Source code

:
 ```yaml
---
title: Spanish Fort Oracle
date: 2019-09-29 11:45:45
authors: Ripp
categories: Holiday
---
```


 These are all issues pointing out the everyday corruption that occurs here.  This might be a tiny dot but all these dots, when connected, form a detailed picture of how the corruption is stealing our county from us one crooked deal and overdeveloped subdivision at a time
* * * * * * *
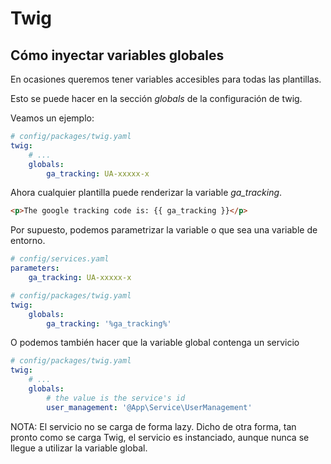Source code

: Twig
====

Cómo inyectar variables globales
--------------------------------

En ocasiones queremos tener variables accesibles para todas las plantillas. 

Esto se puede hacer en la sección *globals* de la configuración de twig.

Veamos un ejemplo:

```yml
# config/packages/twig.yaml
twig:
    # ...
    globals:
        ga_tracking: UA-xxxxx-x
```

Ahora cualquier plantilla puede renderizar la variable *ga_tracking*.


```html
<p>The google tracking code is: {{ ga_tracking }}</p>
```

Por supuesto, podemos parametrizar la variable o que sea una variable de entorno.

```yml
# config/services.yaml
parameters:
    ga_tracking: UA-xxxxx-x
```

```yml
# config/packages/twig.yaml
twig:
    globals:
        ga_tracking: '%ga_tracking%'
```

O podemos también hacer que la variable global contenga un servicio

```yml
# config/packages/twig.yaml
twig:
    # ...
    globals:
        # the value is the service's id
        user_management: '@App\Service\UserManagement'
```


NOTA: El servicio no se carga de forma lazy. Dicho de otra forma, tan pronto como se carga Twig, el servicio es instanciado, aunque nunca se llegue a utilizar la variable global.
* * * * * * *
What is expected: Filtering the entries above by the word "variables", copy each line that matches.

Expected answer:
Cómo inyectar variables globales
En ocasiones queremos tener variables accesibles para todas las plantillas. 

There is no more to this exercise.